Seit Jahren gab es in der MotoGP keinen Titelkampf zwischen Teamkollegen mehr. Für Rainey handelt es sich dabei um eine ganz besondere Situation. "Sie fahren beide für Yamaha im selben Team auf dem gleichen Bike, sind beide auf Bridgestone-Reifen unterwegs und haben beide mehrere Weltmeistertitel gewonnen", überlegt der US-Amerikaner im Gespräch mit der offiziellen Seite der MotoGP. "Beide wissen, dass ihnen schon ein einziger Fehler die Weltmeisterschaft kosten könnte. Sie müssen also versuchen, sich gegenseitig in einen Fehler zu treiben. Das wird entscheidend sein. Ich glaube nicht, dass es auf ein hartes Duell im Rennen hinauslaufen wird, sondern auf einen Patzer."

Keine Sorgen bei Rossi

Dass hier auch die mentale Komponente eine wesentliche Rolle spielt, ist für Rainey klar. Lorenzo geht nach seinem Sieg in Brünn natürlich mit Rückenwind in das kommenden Rennwochenenden von Silverstone Ende August, doch dass Rossi im Gegenzug deshalb Trübsal bläst, glaubt er nicht: "Er macht sich garantiert keine Gedanken darüber, dass er die Weltmeisterschaft schon angeführt hat und Lorenzo ihn jetzt überholt hat. Ich glaube, dass er genau dort liegt, wo er sein will und deutlich besser positioniert ist, als er das erwartet hätte."
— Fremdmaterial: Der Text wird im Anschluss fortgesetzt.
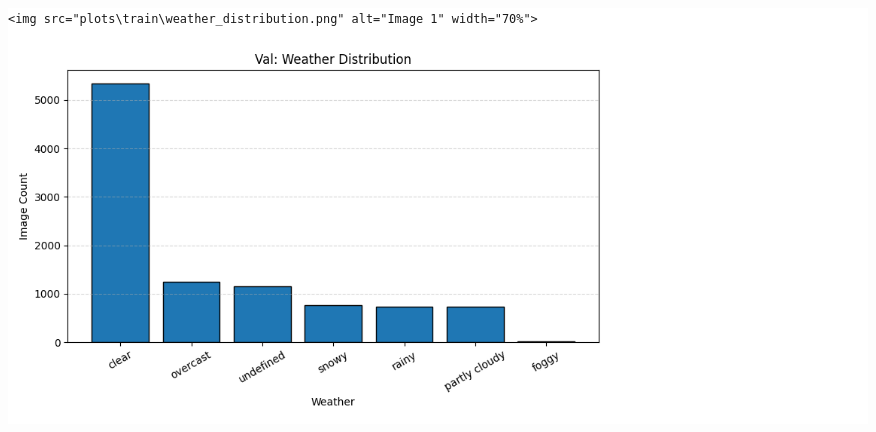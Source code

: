    <img src="plots\train\weather_distribution.png" alt="Image 1" width="70%">
  </div>
  <div>
    <img src="plots\val\weather_distribution.png" alt="Image 2" width="70%">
Rossi und Rainey pflegen schon lange ein freundschaftliches Verhältnis, Foto: Milagro
Rossi und Rainey pflegen schon lange ein freundschaftliches Verhältnis, Foto: Milagro

Trotz Rossis überraschend starker bisheriger Saison sieht Rainey seinen spanischen Widersacher etwas im Vorteil. "Lorenzo hat eine unglaubliche Pace und ist extrem entschlossen. Rossi hat dafür ein ganz besonderes Verlangen nach diesem Titel. Was wird am Ende mehr bringen? Wenn ich wetten müsste, dann würde ich eher auf Lorenzo setzen, einfach wegen seiner reinen Pace", stellt der Champion von 1990, 1991 und 1992 eine Vermutung an. Seine Prognose sei aber alles andere als zuverlässig: "Im Motorradrennsport kommt es aber nicht immer nur darauf an, der schnellste Fahrer zu sein. In einem Regenrennen zum Beispiel kann alles passieren."

Nach Lorenzos Punkteausgleich in Brünn beginnt die Saison nun ja praktisch wieder bei null. Eine für die Piloten extrem spannende, aber in gewisser Weise auch sehr simple Situation, glaubt Rainey: "Sie wissen jetzt, dass sie in den verbleibenden sieben Rennen einfach den anderen öfter schlagen müssen als umgekehrt."

Der Marquez-Faktor

Aktuell ist der Titelkampf aber noch kein reines Yamaha-Duell. Mit 52 Zählern Rückstand auf das Spitzenduo sind die Chancen von Marc Marquez zwar gering, aber durchaus noch vorhanden. Das sei ein nicht unerheblicher Faktor, auch im stallinternen Zweikampf bei Yamaha, so Rainey: "Yamaha versucht alles, um Marquez ja nicht noch eine Gelegenheit auf den Titel zu verschaffen. Rossi und Lorenzo sollen gegeneinander fahren, aber sich nicht aus dem Rennen schießen und so Marquez wieder in den Titelkampf bringen. Bis Marquez auch theoretisch raus ist, wird wohl nicht mit ganz harten Bandagen gekämpft."